A reivindicação pelo fim da tortura foi assumida por vários agentes sociais durante a ditadura militar, inclusive os movimentos pela anistia. Em novembro de 1978, realizou-se o Congresso Nacional pela Anistia, organizado pelo Comitê Nacional pela Anistia, no Teatro Ruth Escobar, em São Paulo.
No Manifesto do Congresso, afirma-se que "O Brasil é hoje uma nação dividida", aprofundou-se "a distância entre o regime e o povo". O povo brasileiro, afirmava-se, estava marginalizado política, econômica e socialmente.
O manifesto, de 5 de novembro de 1978, terminava com a exigência de "ANISTIA AMPLA, GERAL E IRRESTRITA", como era de praxe nos documentos do CBA, mas não se limitava a isso, no que fazia muito bem.
De fato, outras condições eram também necessárias para a democratização do país. Antes da exigência de anistia, três delas eram reivindicadas pelo CBA e, devemos ressaltar, o Brasil de hoje ainda não logrou atender completamente a nenhuma delas:

- fim da legislação repressiva, inclusive a revogação da lei de segurança nacional e da insegurança dos brasileiros;
- desmantelamento do aparelho de repressão política e fim da tortura;
- liberdade de organização e manifestação;


Não acabaram os inquéritos políticos visando a repressão às liberdades de organização e de manifestação, bem como a criminalização dos movimentos sociais. O inquérito criminal contra os 23 no Rio de Janeiro é um clamoroso caso recente, e bem revela o tipo de resposta do Estado brasileiro às demandas por direitos e democracia.
As manifestações continuam a ser espionadas. Ao lado, reproduzo parte de relatório do DOPS/SP, escrito em 6 de novembro de 1978, sobre o Congresso Nacional pela Anistia. É curioso ver Mário Pedrosa caracterizado como "crítico político". Certamente o investigador não sabia de quem se tratava.

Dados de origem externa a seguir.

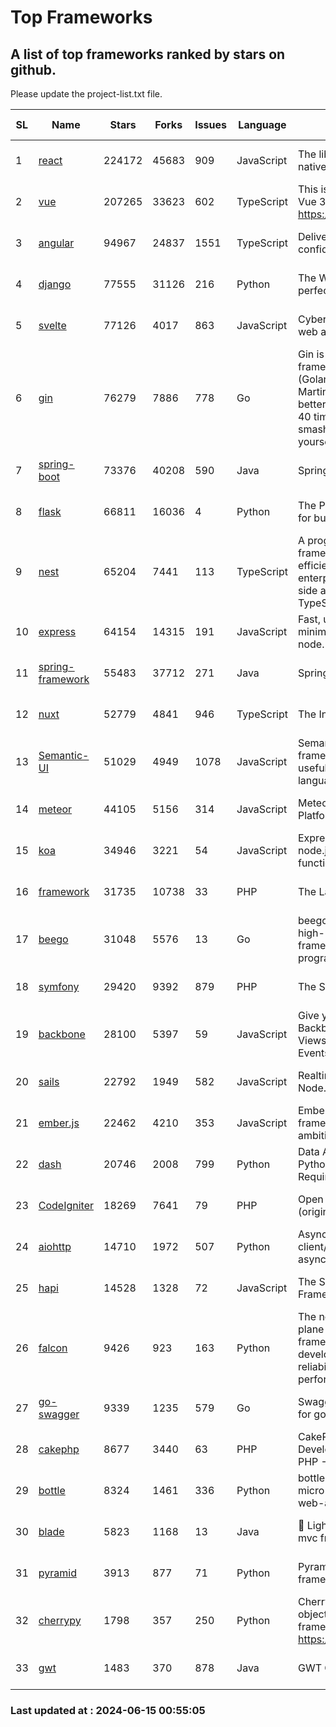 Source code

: # Top Frameworks
## A list of top frameworks ranked by stars on github.  
Please update the project-list.txt file.

| SL| Name  | Stars| Forks| Issues | Language | Description | Last Commit |
| --| ------| -----| ---- | ------ | -------- | ----------- | ----------- |
| 1 | [react](https://github.com/facebook/react) | 224172 | 45683 | 909 | JavaScript | The library for web and native user interfaces. | 2024-06-15 00:09:50 |
| 2 | [vue](https://github.com/vuejs/vue) | 207265 | 33623 | 602 | TypeScript | This is the repo for Vue 2. For Vue 3, go to https://github.com/vuejs/core | 2024-06-14 12:52:12 |
| 3 | [angular](https://github.com/angular/angular) | 94967 | 24837 | 1551 | TypeScript | Deliver web apps with confidence 🚀 | 2024-06-14 20:49:23 |
| 4 | [django](https://github.com/django/django) | 77555 | 31126 | 216 | Python | The Web framework for perfectionists with deadlines. | 2024-06-14 17:52:09 |
| 5 | [svelte](https://github.com/sveltejs/svelte) | 77126 | 4017 | 863 | JavaScript | Cybernetically enhanced web apps | 2024-06-14 03:02:56 |
| 6 | [gin](https://github.com/gin-gonic/gin) | 76279 | 7886 | 778 | Go | Gin is a HTTP web framework written in Go (Golang). It features a Martini-like API with much better performance -- up to 40 times faster. If you need smashing performance, get yourself some Gin. | 2024-06-06 09:10:03 |
| 7 | [spring-boot](https://github.com/spring-projects/spring-boot) | 73376 | 40208 | 590 | Java | Spring Boot | 2024-06-14 18:03:13 |
| 8 | [flask](https://github.com/pallets/flask) | 66811 | 16036 | 4 | Python | The Python micro framework for building web applications. | 2024-06-07 19:04:18 |
| 9 | [nest](https://github.com/nestjs/nest) | 65204 | 7441 | 113 | TypeScript | A progressive Node.js framework for building efficient, scalable, and enterprise-grade server-side applications with TypeScript/JavaScript 🚀 | 2024-06-13 07:42:47 |
| 10 | [express](https://github.com/expressjs/express) | 64154 | 14315 | 191 | JavaScript | Fast, unopinionated, minimalist web framework for node. | 2024-06-10 21:19:11 |
| 11 | [spring-framework](https://github.com/spring-projects/spring-framework) | 55483 | 37712 | 271 | Java | Spring Framework | 2024-06-14 20:09:31 |
| 12 | [nuxt](https://github.com/nuxt/nuxt) | 52779 | 4841 | 946 | TypeScript | The Intuitive Vue Framework. | 2024-06-14 22:11:25 |
| 13 | [Semantic-UI](https://github.com/Semantic-Org/Semantic-UI) | 51029 | 4949 | 1078 | JavaScript | Semantic is a UI component framework based around useful principles from natural language. | 2023-01-11 17:05:32 |
| 14 | [meteor](https://github.com/meteor/meteor) | 44105 | 5156 | 314 | JavaScript | Meteor, the JavaScript App Platform | 2024-06-11 15:00:26 |
| 15 | [koa](https://github.com/koajs/koa) | 34946 | 3221 | 54 | JavaScript | Expressive middleware for node.js using ES2017 async functions | 2024-05-30 01:02:33 |
| 16 | [framework](https://github.com/laravel/framework) | 31735 | 10738 | 33 | PHP | The Laravel Framework. | 2024-06-14 16:22:14 |
| 17 | [beego](https://github.com/beego/beego) | 31048 | 5576 | 13 | Go | beego is an open-source, high-performance web framework for the Go programming language. | 2024-05-26 06:25:36 |
| 18 | [symfony](https://github.com/symfony/symfony) | 29420 | 9392 | 879 | PHP | The Symfony PHP framework | 2024-06-14 08:17:19 |
| 19 | [backbone](https://github.com/jashkenas/backbone) | 28100 | 5397 | 59 | JavaScript | Give your JS App some Backbone with Models, Views, Collections, and Events | 2024-03-06 23:22:47 |
| 20 | [sails](https://github.com/balderdashy/sails) | 22792 | 1949 | 582 | JavaScript | Realtime MVC Framework for Node.js | 2024-05-17 22:00:56 |
| 21 | [ember.js](https://github.com/emberjs/ember.js) | 22462 | 4210 | 353 | JavaScript | Ember.js - A JavaScript framework for creating ambitious web applications | 2024-06-14 18:55:41 |
| 22 | [dash](https://github.com/plotly/dash) | 20746 | 2008 | 799 | Python | Data Apps & Dashboards for Python. No JavaScript Required. | 2024-06-13 18:44:26 |
| 23 | [CodeIgniter](https://github.com/bcit-ci/CodeIgniter) | 18269 | 7641 | 79 | PHP | Open Source PHP Framework (originally from EllisLab) | 2024-03-20 03:51:42 |
| 24 | [aiohttp](https://github.com/aio-libs/aiohttp) | 14710 | 1972 | 507 | Python | Asynchronous HTTP client/server framework for asyncio and Python | 2024-06-13 18:11:29 |
| 25 | [hapi](https://github.com/hapijs/hapi) | 14528 | 1328 | 72 | JavaScript | The Simple, Secure Framework Developers Trust | 2024-06-12 08:03:13 |
| 26 | [falcon](https://github.com/falconry/falcon) | 9426 | 923 | 163 | Python | The no-magic web data plane API and microservices framework for Python developers, with a focus on reliability, correctness, and performance at scale. | 2024-05-07 19:30:52 |
| 27 | [go-swagger](https://github.com/go-swagger/go-swagger) | 9339 | 1235 | 579 | Go | Swagger 2.0 implementation for go | 2024-05-13 17:21:38 |
| 28 | [cakephp](https://github.com/cakephp/cakephp) | 8677 | 3440 | 63 | PHP | CakePHP: The Rapid Development Framework for PHP - Official Repository | 2024-06-12 22:08:53 |
| 29 | [bottle](https://github.com/bottlepy/bottle) | 8324 | 1461 | 336 | Python | bottle.py is a fast and simple micro-framework for python web-applications. | 2024-01-03 22:31:48 |
| 30 | [blade](https://github.com/lets-blade/blade) | 5823 | 1168 | 13 | Java | :rocket: Lightning fast and elegant mvc framework for Java8 | 2024-06-06 06:15:39 |
| 31 | [pyramid](https://github.com/Pylons/pyramid) | 3913 | 877 | 71 | Python | Pyramid - A Python web framework | 2024-06-10 16:09:42 |
| 32 | [cherrypy](https://github.com/cherrypy/cherrypy) | 1798 | 357 | 250 | Python | CherryPy is a pythonic, object-oriented HTTP framework.      https://cherrypy.dev | 2024-06-14 15:21:15 |
| 33 | [gwt](https://github.com/gwtproject/gwt) | 1483 | 370 | 878 | Java | GWT Open Source Project | 2024-06-04 17:54:18 |

### Last updated at : 2024-06-15 00:55:05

Já escrevi diversas vezes, a partir da base documental, sobre o negacionismo histórico perpetrado pelo Supremo Tribunal Federal, em 2010, ao julgar a ADPF 153, sobre a lei de anistia. Ao contrário do que Ministros dessa Corte afirmaram, a campanha pela anistia tinha como objetivo "julgar judicialmente todos os agentes que praticaram torturas durante estes longos 14 anos da ditadura militar", como o agente do DOPS/SP deixa claro na última página do relatório.
Trata-se, enfim, do sucesso da transição brasileira sob o ponto de vista dos torturadores e assassinos do regime, e o fracasso democrático: as aspirações do movimento pela anistia, quase quarenta anos depois, ainda não se realizaram; não somente os torturadores não foram julgados, como a lei de segurança nacional continua em vigor (a dos tempos do governo do General Figueiredo, e mais legislação repressiva é anunciada, desta vez sob o pretexto de combate ao terrorismo), como as liberdades de organização e de manifestação são seguidamente reprimidas.
Alonguei-me nesta nota. Vejam abaixo o cartaz da audiência do dia 6 de fevereiro de 2015 e a lista dos participantes:



A Comissão da Verdade do Estado de São Paulo "Rubens Paiva" realizará na próxima sexta-feira (6/2) uma audiência pública para debater o tema: Tortura. O evento faz parte do Ciclo de Debates "O Estado da dor". Os convidados vão falar sobre a pesquisa "Julgando a tortura: análise de jurisprudência nos Tribunais de Justiça do Brasil (2005-2010)". 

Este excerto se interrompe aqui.